Data
◆ ◆ ◆ ◆ ◆ ◆ ◆

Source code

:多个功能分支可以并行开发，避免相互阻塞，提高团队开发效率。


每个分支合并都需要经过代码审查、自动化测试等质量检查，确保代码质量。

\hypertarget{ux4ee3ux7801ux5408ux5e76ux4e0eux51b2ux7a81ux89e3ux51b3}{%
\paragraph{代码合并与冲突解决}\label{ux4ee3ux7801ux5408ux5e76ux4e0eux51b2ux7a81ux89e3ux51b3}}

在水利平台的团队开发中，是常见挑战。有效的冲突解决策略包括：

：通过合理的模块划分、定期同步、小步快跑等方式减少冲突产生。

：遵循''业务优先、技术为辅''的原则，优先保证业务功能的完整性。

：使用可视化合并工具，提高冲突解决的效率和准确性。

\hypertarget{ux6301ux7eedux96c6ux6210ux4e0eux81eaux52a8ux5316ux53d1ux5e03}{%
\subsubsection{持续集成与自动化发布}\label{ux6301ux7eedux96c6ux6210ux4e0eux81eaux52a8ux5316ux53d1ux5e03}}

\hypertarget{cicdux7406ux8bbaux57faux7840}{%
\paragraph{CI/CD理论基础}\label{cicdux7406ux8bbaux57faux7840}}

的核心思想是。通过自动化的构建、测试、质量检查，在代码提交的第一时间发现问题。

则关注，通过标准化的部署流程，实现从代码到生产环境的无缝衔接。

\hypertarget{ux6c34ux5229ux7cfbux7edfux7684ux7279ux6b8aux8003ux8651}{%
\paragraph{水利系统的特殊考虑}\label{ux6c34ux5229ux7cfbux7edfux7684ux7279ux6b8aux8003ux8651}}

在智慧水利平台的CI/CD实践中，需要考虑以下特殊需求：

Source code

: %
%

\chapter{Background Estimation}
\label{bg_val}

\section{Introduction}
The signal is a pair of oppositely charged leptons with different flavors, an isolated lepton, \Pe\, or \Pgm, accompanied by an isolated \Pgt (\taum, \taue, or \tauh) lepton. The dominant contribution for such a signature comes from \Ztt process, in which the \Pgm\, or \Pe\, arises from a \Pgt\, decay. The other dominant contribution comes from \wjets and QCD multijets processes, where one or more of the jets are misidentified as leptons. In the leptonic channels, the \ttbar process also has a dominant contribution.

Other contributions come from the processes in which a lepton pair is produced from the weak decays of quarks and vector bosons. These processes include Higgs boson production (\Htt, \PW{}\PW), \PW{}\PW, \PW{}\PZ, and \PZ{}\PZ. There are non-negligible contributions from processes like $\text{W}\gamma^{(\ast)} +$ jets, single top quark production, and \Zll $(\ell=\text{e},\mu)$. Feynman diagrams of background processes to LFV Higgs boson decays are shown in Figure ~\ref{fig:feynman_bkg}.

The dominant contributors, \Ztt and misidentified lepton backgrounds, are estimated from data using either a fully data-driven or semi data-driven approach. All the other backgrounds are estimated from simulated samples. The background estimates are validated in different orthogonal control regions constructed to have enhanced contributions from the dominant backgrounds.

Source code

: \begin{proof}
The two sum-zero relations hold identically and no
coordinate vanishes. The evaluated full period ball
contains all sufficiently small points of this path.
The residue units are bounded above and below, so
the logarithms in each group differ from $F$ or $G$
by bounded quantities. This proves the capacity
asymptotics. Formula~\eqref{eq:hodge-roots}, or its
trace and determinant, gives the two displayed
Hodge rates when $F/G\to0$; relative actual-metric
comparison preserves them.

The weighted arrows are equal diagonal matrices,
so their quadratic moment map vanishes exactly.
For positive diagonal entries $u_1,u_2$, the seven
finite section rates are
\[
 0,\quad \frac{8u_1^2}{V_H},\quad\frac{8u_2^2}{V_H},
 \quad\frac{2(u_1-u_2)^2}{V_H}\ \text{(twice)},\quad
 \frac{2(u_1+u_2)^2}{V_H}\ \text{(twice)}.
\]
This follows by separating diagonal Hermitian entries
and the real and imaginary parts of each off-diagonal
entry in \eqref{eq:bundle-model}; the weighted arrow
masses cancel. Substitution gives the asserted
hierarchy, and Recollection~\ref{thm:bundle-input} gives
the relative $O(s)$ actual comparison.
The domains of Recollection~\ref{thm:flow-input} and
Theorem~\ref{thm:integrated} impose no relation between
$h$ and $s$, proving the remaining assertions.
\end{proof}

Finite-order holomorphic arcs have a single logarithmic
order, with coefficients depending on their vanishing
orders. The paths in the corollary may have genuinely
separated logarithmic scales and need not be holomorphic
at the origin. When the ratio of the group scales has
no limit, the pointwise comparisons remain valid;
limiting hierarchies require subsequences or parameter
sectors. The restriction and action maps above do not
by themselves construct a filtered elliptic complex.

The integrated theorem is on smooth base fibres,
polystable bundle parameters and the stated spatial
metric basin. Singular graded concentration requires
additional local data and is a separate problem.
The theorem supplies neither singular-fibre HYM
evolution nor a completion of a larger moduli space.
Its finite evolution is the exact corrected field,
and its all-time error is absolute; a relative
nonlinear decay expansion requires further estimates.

◆ ◆ ◆ ◆ ◆ ◆ ◆

Problem statement
The total is all that is wanted here: please count the lines of the material that contain the word "holomorphic".

Task response
2